_Requirement_
Within the entries below, find the lines that hold "includegraphics" and report only how many there are.

[Extracted data entries]
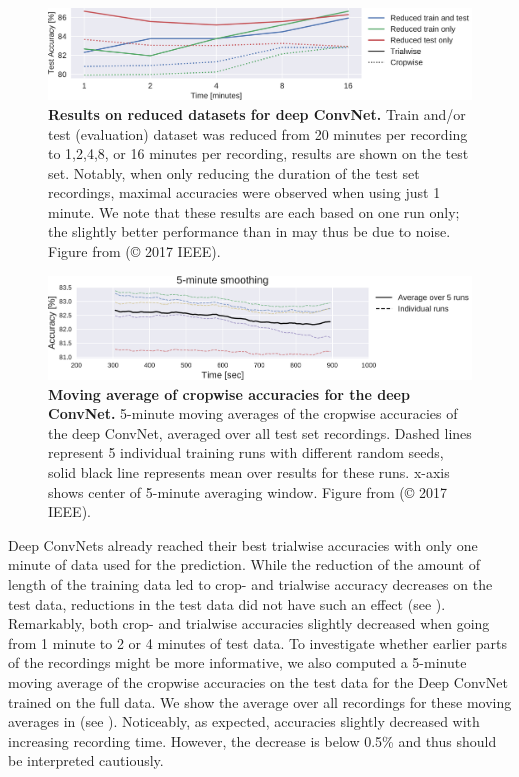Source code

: \begin{figure}[htbp]
\myfloatalign
\includegraphics[width=\linewidth]{images/Time_Plot.pdf-1.png}
\caption[Results on reduced datasets for deep ConvNet]{\textbf{Results on reduced datasets for deep ConvNet.} Train and/or test (evaluation) dataset was reduced from 20 minutes per recording to 1,2,4,8, or 16 minutes per recording, results are shown on the test set. Notably, when only reducing the duration of the test set recordings, maximal accuracies were observed  when using just 1 minute. We note that these results are each based on one run only; the slightly better performance than in  may thus be due to noise. Figure from \citet{schirrmeisterdeeppathology} (© 2017 IEEE).}
\label{pathology-time-fig}
\end{figure}

\begin{figure}[htbp]
\myfloatalign
\includegraphics[width=\linewidth]{images/Time_Crop_Pred_Plot.pdf-1.png}
\caption[Moving average of cropwise accuracies for the deep ConvNet.]{\textbf{Moving average of cropwise accuracies for the deep ConvNet.}
5-minute moving averages of the cropwise accuracies of the deep ConvNet, averaged over all test set recordings.
Dashed lines represent 5 individual training runs with different random seeds, solid black line represents mean over results for these runs.
x-axis shows center of 5-minute averaging window.
Figure from \citet{schirrmeisterdeeppathology} (© 2017 IEEE).}
\label{time-crop-pred-fig}
\end{figure}

    Deep ConvNets already reached their best trialwise accuracies with only
one minute of data used for the prediction. While the reduction of the
amount of length of the training data led to crop- and trialwise
accuracy decreases on the test data, reductions in the test data did not
have such an effect (see ).
Remarkably, both crop- and trialwise accuracies slightly decreased when
going from 1 minute to 2 or 4 minutes of test data. To investigate
whether earlier parts of the recordings might be more informative, we
also computed a 5-minute moving average of the cropwise accuracies on
the test data for the Deep ConvNet trained on the full data. We show the
average over all recordings for these moving averages in (see
). Noticeably, as expected,
accuracies slightly decreased with increasing recording time. However,
the decrease is below 0.5\% and thus should be interpreted cautiously.

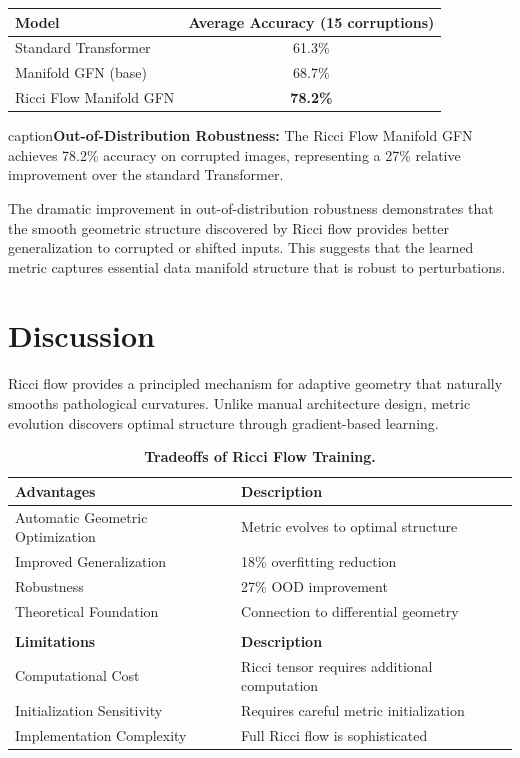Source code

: \documentclass[12pt,a4paper]{article}
\begin{document}
\begin{table}[htbp]
\centering
\begin{tabular}{@{}lc@{}}
\toprule
\textbf{Model} & \textbf{Average Accuracy (15 corruptions)} \\
\midrule
Standard Transformer & 61.3\% \\
Manifold GFN (base) & 68.7\% \\
Ricci Flow Manifold GFN & \textbf{78.2\%} \\
\bottomrule
\end{tabular}
caption{\textbf{Out-of-Distribution Robustness:} The Ricci Flow Manifold 
         GFN achieves 78.2\% accuracy on corrupted images, representing 
         a 27\% relative improvement over the standard Transformer.}
\label{tab:ood}
\end{table}

The dramatic improvement in out-of-distribution robustness demonstrates that the smooth geometric structure discovered by Ricci flow provides better generalization to corrupted or shifted inputs. This suggests that the learned metric captures essential data manifold structure that is robust to perturbations.

\section{Discussion}

Ricci flow provides a principled mechanism for adaptive geometry that naturally smooths pathological curvatures. Unlike manual architecture design, metric evolution discovers optimal structure through gradient-based learning.

\begin{table}[htbp]
\centering
\begin{tabular}{@{}lp{6cm}@{}}
\toprule
\textbf{Advantages} & \textbf{Description} \\
\midrule
Automatic Geometric Optimization & Metric evolves to optimal structure \\
Improved Generalization & 18\% overfitting reduction \\
Robustness & 27\% OOD improvement \\
Theoretical Foundation & Connection to differential geometry \\
\bottomrule
\\
\toprule
\textbf{Limitations} & \textbf{Description} \\
\midrule
Computational Cost & Ricci tensor requires additional computation \\
Initialization Sensitivity & Requires careful metric initialization \\
Implementation Complexity & Full Ricci flow is sophisticated \\
\bottomrule
\end{tabular}
\caption{\textbf{Tradeoffs of Ricci Flow Training.}}
\label{tab:tradeoffs}
\end{table}
\end{document}

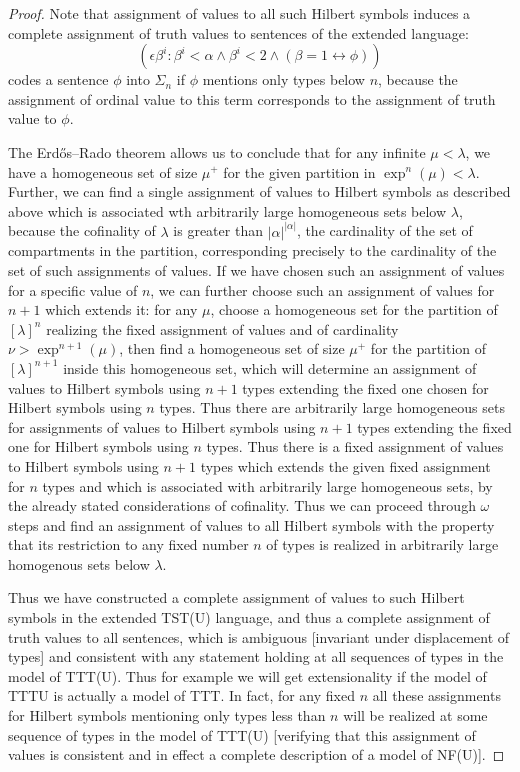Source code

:\documentclass{article}
\theoremstyle{definition}
\theoremstyle{remark}
\begin{document}
\begin{proof}
Note that assignment of values to all such Hilbert symbols induces a complete assignment of truth values to sentences of the extended language:  $$(\epsilon \beta^i:\beta^i<\alpha \wedge \beta^i<2 \wedge (\beta=1 \leftrightarrow \phi))$$ codes a sentence $\phi$ into $\Sigma_n$ if $\phi$ mentions only types below $n$, because the assignment of ordinal value to this term corresponds to the assignment of truth value to $\phi$.

The Erd\H{o}s--Rado theorem allows us to conclude that for any infinite $\mu<\lambda$, we have a homogeneous set of size $\mu^+$ for the given partition in $\exp^n(\mu)<\lambda$.
Further, we can find a single assignment of values to Hilbert symbols as described above which is associated wth arbitrarily large homogeneous sets below $\lambda$, because the cofinality of $\lambda$ is greater than $|\alpha|^{|\alpha|}$, the cardinality of the set of compartments in the partition, corresponding precisely to the cardinality of the set of such assignments of values.
If we have chosen such an assignment of values for a specific value of $n$, we can further choose such an assignment of values for $n+1$ which extends it:  for any $\mu$, choose a homogeneous set for the partition of $[\lambda]^n$ realizing the fixed assignment of values and of cardinality $\nu > \exp^{n+1}(\mu)$, then find a homogeneous set of size $\mu^+$ for the partition of $[\lambda]^{n+1}$ inside this homogeneous set, which will determine an assignment of values to Hilbert symbols using $n+1$ types extending the fixed one chosen for Hilbert symbols using $n$ types.  Thus there are arbitrarily large homogeneous sets for
assignments of values to Hilbert symbols using $n+1$ types extending the fixed one for Hilbert symbols using $n$ types.  Thus there is a fixed assignment of values to Hilbert symbols using $n+1$ types which extends the given fixed assignment for $n$ types and which is associated with arbitrarily large homogeneous sets, by the already stated considerations of cofinality.  Thus we can proceed through $\omega$ steps and find an assignment of values to all Hilbert symbols with the property that its restriction to any fixed number $n$ of types is realized in arbitrarily large homogenous sets below $\lambda$.

Thus we have constructed a complete assignment of values to such Hilbert symbols in the extended TST(U) language, and thus a complete assignment of truth values to all sentences, which is ambiguous [invariant under displacement of types] and consistent with any statement holding at all sequences of types in the model of TTT(U).  Thus for example we will get extensionality if the model of TTTU is actually a model of TTT.   In fact, for any fixed $n$ all these assignments for Hilbert symbols mentioning only types less than $n$ will be realized at some sequence of types in the model of TTT(U) [verifying that this assignment of values is consistent and in effect a complete description of a model of NF(U)].


\end{proof}
\end{document}
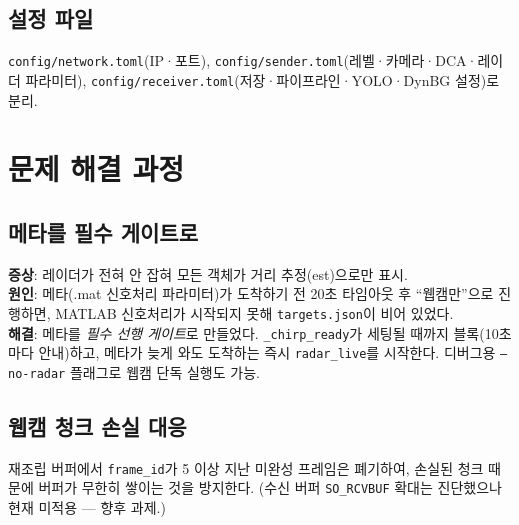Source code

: \section{설정 파일}
\texttt{config/network.toml}(IP·포트), \texttt{config/sender.toml}(레벨·카메라·DCA·레이더
파라미터), \texttt{config/receiver.toml}(저장·파이프라인·YOLO·DynBG 설정)로 분리.

\chapter{문제 해결 과정}

\section{메타를 필수 게이트로}
\textbf{증상}: 레이더가 전혀 안 잡혀 모든 객체가 거리 추정(est)으로만 표시.\\
\textbf{원인}: 메타(.mat 신호처리 파라미터)가 도착하기 전 20초 타임아웃 후
``웹캠만''으로 진행하면, MATLAB 신호처리가 시작되지 못해 \texttt{targets.json}이
비어 있었다.\\
\textbf{해결}: 메타를 \emph{필수 선행 게이트}로 만들었다. \texttt{\_chirp\_ready}가
세팅될 때까지 블록(10초마다 안내)하고, 메타가 늦게 와도 도착하는 즉시
\texttt{radar\_live}를 시작한다. 디버그용 \texttt{--no-radar} 플래그로 웹캠 단독
실행도 가능.

\section{웹캠 청크 손실 대응}
재조립 버퍼에서 \texttt{frame\_id}가 5 이상 지난 미완성 프레임은 폐기하여, 손실된
청크 때문에 버퍼가 무한히 쌓이는 것을 방지한다. (수신 버퍼 \texttt{SO\_RCVBUF}
확대는 진단했으나 현재 미적용 — 향후 과제.)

_Problem solution_
2